Love Letters(11)

By: Geraldine Solon

“Josh … it’s me.”

Josh put his feet down, turned his chair away from his desk and sighed. “Yes, Trish. What can I do for you?”

“Oh, don’t you say that to me, you know why I’m calling,” Trish whined. “I miss you, babe.”

He tensed at her words. How many times did he have to tell her that it was over between them? He had tried to be as gentle as possible, yet she didn’t seem to get the message. Perhaps he should be more firm. “Trish, we’ve already discussed this before and I don’t want to —”

“I know we have,” Trish interrupted. “But can’t you at least give me another chance? It’s not like we went out for a month. We were together for three years.”

Josh bit his pencil. “It was off and on again, Trish, and what difference does it make now?”

“Because I love you, Josh, and I will never stop loving you. So please give me another chance.”

Josh took a deep breath. “Trish, I’m only going to repeat this once. You and I are very different from each other. You like living the fancy life working for your high-paying, glamorous job, while I’m just not that kind of guy. I can’t live your superficial lifestyle. I’m sorry, Trish.”

He could hear her sobbing over the phone. “Why can’t you change for me?”

“You never accepted me for who I am, Trish, yet you say you love me,” Josh said. “When you love someone it has to be unconditionally.”

“I know why you went back to Half Moon Bay,” Trish said, lowering her voice. “It’s because of Chloe isn’t it?”
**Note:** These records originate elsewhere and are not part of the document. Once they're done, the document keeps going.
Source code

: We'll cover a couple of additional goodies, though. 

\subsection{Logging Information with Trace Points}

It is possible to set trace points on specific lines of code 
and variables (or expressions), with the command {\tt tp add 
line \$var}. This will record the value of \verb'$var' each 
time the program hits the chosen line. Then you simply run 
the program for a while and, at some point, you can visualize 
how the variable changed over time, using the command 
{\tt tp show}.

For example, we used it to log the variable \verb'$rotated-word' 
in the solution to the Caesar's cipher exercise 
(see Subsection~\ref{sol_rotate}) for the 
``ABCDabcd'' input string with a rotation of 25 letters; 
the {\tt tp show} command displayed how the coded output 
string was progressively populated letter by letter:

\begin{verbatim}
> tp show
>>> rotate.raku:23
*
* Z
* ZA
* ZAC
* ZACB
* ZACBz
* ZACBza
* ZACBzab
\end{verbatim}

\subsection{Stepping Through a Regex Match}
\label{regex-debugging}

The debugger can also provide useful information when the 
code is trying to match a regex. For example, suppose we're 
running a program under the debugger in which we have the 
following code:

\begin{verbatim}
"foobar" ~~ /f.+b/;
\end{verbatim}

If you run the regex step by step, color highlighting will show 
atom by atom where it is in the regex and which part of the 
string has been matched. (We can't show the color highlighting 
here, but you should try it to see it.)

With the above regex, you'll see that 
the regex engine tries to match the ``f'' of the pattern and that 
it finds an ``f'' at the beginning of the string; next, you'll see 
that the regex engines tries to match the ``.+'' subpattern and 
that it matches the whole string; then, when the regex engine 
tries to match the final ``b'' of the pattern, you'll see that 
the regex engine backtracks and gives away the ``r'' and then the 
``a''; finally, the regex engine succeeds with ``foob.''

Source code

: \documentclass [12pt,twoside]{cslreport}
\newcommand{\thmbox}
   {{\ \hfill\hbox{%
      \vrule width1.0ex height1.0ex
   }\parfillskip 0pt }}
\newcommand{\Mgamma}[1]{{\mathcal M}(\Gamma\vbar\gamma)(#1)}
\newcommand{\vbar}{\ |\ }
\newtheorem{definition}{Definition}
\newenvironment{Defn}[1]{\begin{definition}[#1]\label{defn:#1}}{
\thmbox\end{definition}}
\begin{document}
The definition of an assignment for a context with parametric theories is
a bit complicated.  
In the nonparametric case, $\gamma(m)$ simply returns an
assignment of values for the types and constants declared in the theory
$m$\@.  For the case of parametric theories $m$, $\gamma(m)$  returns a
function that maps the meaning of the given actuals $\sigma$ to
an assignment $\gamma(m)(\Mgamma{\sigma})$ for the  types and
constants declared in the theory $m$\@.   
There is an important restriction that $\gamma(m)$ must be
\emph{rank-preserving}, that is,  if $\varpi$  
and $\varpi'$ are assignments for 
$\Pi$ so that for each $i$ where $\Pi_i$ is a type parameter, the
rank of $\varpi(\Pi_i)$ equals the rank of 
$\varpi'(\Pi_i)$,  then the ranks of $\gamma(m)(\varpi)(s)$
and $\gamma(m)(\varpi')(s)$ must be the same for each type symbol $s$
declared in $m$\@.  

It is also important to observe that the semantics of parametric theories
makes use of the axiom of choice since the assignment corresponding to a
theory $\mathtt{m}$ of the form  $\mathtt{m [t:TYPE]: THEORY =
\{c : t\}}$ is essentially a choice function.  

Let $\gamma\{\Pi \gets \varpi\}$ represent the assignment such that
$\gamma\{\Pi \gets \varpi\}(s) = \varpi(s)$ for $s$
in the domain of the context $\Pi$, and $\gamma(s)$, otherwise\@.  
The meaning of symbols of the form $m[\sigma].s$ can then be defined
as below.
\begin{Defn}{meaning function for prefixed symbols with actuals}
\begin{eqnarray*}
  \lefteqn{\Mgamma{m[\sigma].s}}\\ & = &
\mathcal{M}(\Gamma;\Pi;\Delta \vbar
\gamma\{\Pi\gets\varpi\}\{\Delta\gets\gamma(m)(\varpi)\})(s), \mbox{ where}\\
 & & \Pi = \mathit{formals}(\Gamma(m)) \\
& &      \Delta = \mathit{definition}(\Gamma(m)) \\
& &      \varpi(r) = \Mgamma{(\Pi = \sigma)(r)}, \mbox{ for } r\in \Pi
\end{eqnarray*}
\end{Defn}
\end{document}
Josh gripped the phone tighter. He regretted having told Trish about Chloe. Aside from Trish, Chloe had been his only other real girlfriend. He was a one-woman type of guy and he had to admit that seeing Chloe again yesterday had brought back wonderful memories. She had grown into a beautiful woman.

“I knew it, Josh,” Trish said. “You still love her, admit it.”

“Trish, this has nothing to do with Chloe. I’ve moved on with my life and so should you.”

Trish growled and banged down the phone.

Josh heard the dial tone and put down the phone. He turned his chair towards the table but couldn’t concentrate on his work. Trish was right. He still had feelings for Chloe.

Chapter Three

Chloe rose early for a change, eager to get a good start on the day. In a few months I’ll be Chloe Foster.

As she opened the window to her bedroom and smelled the crisp air, she felt a rush of wind. She had spent the preceding weeks organizing her wedding. February had approached quickly and she had accomplished a lot, choosing her venue, flowers, the menu, her cake, and souvenirs, her famous scented candles. Yet if she was so excited about her wedding day, then why did Josh’s smile keep flashing through her mind?

She shoved all thoughts of him aside. She needed to be focused on her wedding. On Richard. Still dressed in her pajamas, she pulled out her folder from her nightstand to mark what she had accomplished. She had kept her guest list to eighty people, a combination of friends and family. As her wedding gift to Chloe, Millie had given her the Dior gown she chose, with matching strappy sandals and a white satin purse.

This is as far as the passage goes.